:: What you will do ::
Your task is to return all of the entries below exactly, leaving out each picture.

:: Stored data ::
________
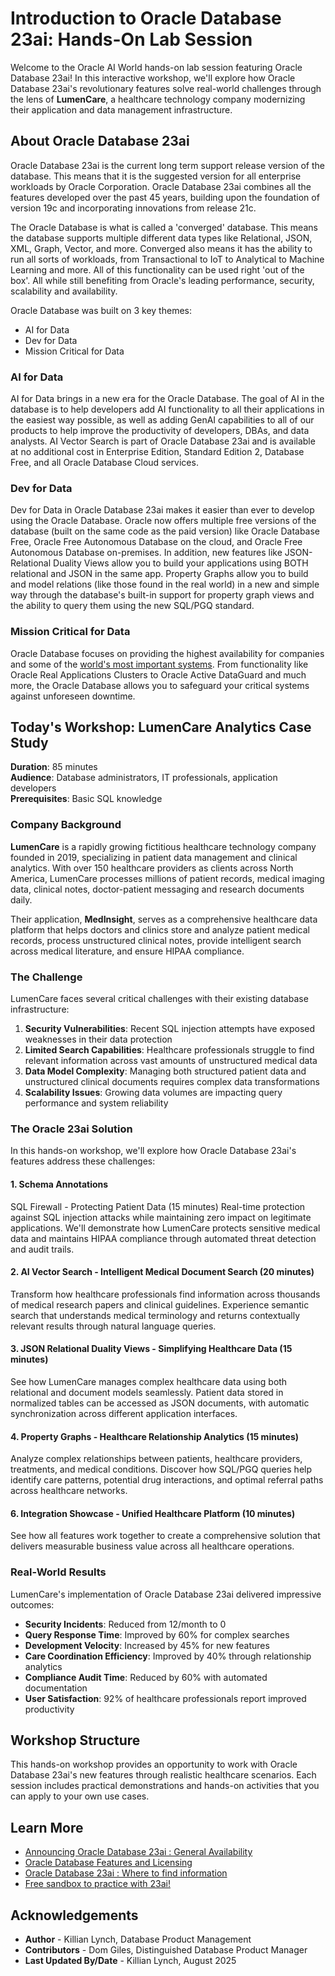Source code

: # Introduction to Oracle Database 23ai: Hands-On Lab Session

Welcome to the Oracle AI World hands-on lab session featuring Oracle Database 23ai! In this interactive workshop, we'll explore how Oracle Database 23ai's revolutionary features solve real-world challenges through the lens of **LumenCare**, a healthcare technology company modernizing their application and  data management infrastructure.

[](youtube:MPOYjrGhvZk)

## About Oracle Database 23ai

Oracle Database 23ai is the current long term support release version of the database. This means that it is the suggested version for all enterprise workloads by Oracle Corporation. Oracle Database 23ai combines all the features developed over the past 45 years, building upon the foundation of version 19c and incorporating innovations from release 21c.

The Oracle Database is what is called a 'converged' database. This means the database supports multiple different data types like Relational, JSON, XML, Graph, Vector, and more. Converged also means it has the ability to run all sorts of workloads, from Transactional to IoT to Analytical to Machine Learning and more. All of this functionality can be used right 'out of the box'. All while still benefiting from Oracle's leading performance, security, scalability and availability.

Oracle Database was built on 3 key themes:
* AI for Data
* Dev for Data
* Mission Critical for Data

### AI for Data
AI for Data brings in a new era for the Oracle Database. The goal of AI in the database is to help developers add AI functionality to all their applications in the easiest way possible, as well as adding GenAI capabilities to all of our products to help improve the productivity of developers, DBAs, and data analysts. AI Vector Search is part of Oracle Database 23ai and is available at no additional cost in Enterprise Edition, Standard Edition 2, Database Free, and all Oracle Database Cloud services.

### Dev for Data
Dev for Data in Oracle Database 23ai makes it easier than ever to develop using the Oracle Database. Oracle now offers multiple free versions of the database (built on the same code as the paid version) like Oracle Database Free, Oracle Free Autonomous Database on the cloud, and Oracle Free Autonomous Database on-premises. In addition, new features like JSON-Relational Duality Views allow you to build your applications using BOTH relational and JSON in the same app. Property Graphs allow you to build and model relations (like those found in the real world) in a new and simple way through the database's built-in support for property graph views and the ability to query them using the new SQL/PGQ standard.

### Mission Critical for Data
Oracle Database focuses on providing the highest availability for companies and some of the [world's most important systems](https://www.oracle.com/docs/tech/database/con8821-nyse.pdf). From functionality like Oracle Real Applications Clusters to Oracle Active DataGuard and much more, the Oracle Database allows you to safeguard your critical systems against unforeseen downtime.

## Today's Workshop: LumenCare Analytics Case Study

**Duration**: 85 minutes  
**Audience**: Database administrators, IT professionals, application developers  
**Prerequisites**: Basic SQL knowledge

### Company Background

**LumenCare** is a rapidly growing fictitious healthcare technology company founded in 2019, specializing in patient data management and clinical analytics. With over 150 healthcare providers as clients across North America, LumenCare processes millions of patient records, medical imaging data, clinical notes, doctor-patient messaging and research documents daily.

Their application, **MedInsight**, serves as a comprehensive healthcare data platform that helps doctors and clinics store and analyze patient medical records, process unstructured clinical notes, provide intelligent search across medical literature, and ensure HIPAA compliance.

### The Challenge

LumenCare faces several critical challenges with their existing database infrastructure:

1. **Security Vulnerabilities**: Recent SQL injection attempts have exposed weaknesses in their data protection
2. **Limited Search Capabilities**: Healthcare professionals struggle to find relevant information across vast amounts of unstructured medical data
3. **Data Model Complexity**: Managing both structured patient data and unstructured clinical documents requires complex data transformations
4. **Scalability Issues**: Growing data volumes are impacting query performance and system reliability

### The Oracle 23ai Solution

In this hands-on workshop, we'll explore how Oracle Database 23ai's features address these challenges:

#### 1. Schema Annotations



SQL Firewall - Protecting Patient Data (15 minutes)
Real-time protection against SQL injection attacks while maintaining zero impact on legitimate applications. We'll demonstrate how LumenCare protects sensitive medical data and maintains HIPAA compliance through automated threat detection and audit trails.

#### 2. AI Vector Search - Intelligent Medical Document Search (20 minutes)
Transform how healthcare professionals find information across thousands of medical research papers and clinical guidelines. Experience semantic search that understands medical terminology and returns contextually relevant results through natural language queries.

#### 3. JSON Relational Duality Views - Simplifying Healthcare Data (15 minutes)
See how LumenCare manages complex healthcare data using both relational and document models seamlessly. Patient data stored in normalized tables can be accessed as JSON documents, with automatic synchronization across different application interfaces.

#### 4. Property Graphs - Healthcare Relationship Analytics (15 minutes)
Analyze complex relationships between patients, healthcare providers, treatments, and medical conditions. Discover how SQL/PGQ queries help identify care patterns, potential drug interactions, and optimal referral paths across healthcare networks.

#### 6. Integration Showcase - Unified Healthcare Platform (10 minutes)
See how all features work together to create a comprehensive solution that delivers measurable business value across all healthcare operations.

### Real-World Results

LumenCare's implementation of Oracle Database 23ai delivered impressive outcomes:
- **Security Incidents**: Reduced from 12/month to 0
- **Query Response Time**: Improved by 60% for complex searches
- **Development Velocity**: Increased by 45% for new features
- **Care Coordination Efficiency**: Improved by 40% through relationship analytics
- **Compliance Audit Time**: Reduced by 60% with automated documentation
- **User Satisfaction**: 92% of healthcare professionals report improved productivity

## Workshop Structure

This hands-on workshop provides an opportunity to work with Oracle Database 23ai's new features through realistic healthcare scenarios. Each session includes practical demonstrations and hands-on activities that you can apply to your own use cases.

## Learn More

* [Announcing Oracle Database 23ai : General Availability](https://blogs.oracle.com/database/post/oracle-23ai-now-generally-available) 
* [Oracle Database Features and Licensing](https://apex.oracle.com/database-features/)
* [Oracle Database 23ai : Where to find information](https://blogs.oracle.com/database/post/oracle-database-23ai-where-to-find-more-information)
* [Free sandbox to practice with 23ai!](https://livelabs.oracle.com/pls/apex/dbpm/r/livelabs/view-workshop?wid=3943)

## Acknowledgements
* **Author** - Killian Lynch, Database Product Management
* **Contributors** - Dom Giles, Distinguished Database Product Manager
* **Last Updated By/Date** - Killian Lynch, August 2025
________
:: Written answer ::
Source code

: # Introduction to Oracle Database 23ai: Hands-On Lab Session

Welcome to the Oracle AI World hands-on lab session featuring Oracle Database 23ai! In this interactive workshop, we'll explore how Oracle Database 23ai's revolutionary features solve real-world challenges through the lens of **LumenCare**, a healthcare technology company modernizing their application and  data management infrastructure.

[](youtube:MPOYjrGhvZk)

## About Oracle Database 23ai

Oracle Database 23ai is the current long term support release version of the database. This means that it is the suggested version for all enterprise workloads by Oracle Corporation. Oracle Database 23ai combines all the features developed over the past 45 years, building upon the foundation of version 19c and incorporating innovations from release 21c.

The Oracle Database is what is called a 'converged' database. This means the database supports multiple different data types like Relational, JSON, XML, Graph, Vector, and more. Converged also means it has the ability to run all sorts of workloads, from Transactional to IoT to Analytical to Machine Learning and more. All of this functionality can be used right 'out of the box'. All while still benefiting from Oracle's leading performance, security, scalability and availability.

Oracle Database was built on 3 key themes:
* AI for Data
* Dev for Data
* Mission Critical for Data

### AI for Data
AI for Data brings in a new era for the Oracle Database. The goal of AI in the database is to help developers add AI functionality to all their applications in the easiest way possible, as well as adding GenAI capabilities to all of our products to help improve the productivity of developers, DBAs, and data analysts. AI Vector Search is part of Oracle Database 23ai and is available at no additional cost in Enterprise Edition, Standard Edition 2, Database Free, and all Oracle Database Cloud services.

### Dev for Data
Dev for Data in Oracle Database 23ai makes it easier than ever to develop using the Oracle Database. Oracle now offers multiple free versions of the database (built on the same code as the paid version) like Oracle Database Free, Oracle Free Autonomous Database on the cloud, and Oracle Free Autonomous Database on-premises. In addition, new features like JSON-Relational Duality Views allow you to build your applications using BOTH relational and JSON in the same app. Property Graphs allow you to build and model relations (like those found in the real world) in a new and simple way through the database's built-in support for property graph views and the ability to query them using the new SQL/PGQ standard.

### Mission Critical for Data
Oracle Database focuses on providing the highest availability for companies and some of the [world's most important systems](https://www.oracle.com/docs/tech/database/con8821-nyse.pdf). From functionality like Oracle Real Applications Clusters to Oracle Active DataGuard and much more, the Oracle Database allows you to safeguard your critical systems against unforeseen downtime.

## Today's Workshop: LumenCare Analytics Case Study

**Duration**: 85 minutes  
**Audience**: Database administrators, IT professionals, application developers  
**Prerequisites**: Basic SQL knowledge

### Company Background

**LumenCare** is a rapidly growing fictitious healthcare technology company founded in 2019, specializing in patient data management and clinical analytics. With over 150 healthcare providers as clients across North America, LumenCare processes millions of patient records, medical imaging data, clinical notes, doctor-patient messaging and research documents daily.

Their application, **MedInsight**, serves as a comprehensive healthcare data platform that helps doctors and clinics store and analyze patient medical records, process unstructured clinical notes, provide intelligent search across medical literature, and ensure HIPAA compliance.

### The Challenge

LumenCare faces several critical challenges with their existing database infrastructure:

1. **Security Vulnerabilities**: Recent SQL injection attempts have exposed weaknesses in their data protection
2. **Limited Search Capabilities**: Healthcare professionals struggle to find relevant information across vast amounts of unstructured medical data
3. **Data Model Complexity**: Managing both structured patient data and unstructured clinical documents requires complex data transformations
4. **Scalability Issues**: Growing data volumes are impacting query performance and system reliability

### The Oracle 23ai Solution

In this hands-on workshop, we'll explore how Oracle Database 23ai's features address these challenges:

#### 1. Schema Annotations



SQL Firewall - Protecting Patient Data (15 minutes)
Real-time protection against SQL injection attacks while maintaining zero impact on legitimate applications. We'll demonstrate how LumenCare protects sensitive medical data and maintains HIPAA compliance through automated threat detection and audit trails.

#### 2. AI Vector Search - Intelligent Medical Document Search (20 minutes)
Transform how healthcare professionals find information across thousands of medical research papers and clinical guidelines. Experience semantic search that understands medical terminology and returns contextually relevant results through natural language queries.

#### 3. JSON Relational Duality Views - Simplifying Healthcare Data (15 minutes)
See how LumenCare manages complex healthcare data using both relational and document models seamlessly. Patient data stored in normalized tables can be accessed as JSON documents, with automatic synchronization across different application interfaces.

#### 4. Property Graphs - Healthcare Relationship Analytics (15 minutes)
Analyze complex relationships between patients, healthcare providers, treatments, and medical conditions. Discover how SQL/PGQ queries help identify care patterns, potential drug interactions, and optimal referral paths across healthcare networks.

#### 6. Integration Showcase - Unified Healthcare Platform (10 minutes)
See how all features work together to create a comprehensive solution that delivers measurable business value across all healthcare operations.

### Real-World Results

LumenCare's implementation of Oracle Database 23ai delivered impressive outcomes:
- **Security Incidents**: Reduced from 12/month to 0
- **Query Response Time**: Improved by 60% for complex searches
- **Development Velocity**: Increased by 45% for new features
- **Care Coordination Efficiency**: Improved by 40% through relationship analytics
- **Compliance Audit Time**: Reduced by 60% with automated documentation
- **User Satisfaction**: 92% of healthcare professionals report improved productivity

## Workshop Structure

This hands-on workshop provides an opportunity to work with Oracle Database 23ai's new features through realistic healthcare scenarios. Each session includes practical demonstrations and hands-on activities that you can apply to your own use cases.

## Learn More

* [Announcing Oracle Database 23ai : General Availability](https://blogs.oracle.com/database/post/oracle-23ai-now-generally-available) 
* [Oracle Database Features and Licensing](https://apex.oracle.com/database-features/)
* [Oracle Database 23ai : Where to find information](https://blogs.oracle.com/database/post/oracle-database-23ai-where-to-find-more-information)
* [Free sandbox to practice with 23ai!](https://livelabs.oracle.com/pls/apex/dbpm/r/livelabs/view-workshop?wid=3943)

## Acknowledgements
* **Author** - Killian Lynch, Database Product Management
* **Contributors** - Dom Giles, Distinguished Database Product Manager
* **Last Updated By/Date** - Killian Lynch, August 2025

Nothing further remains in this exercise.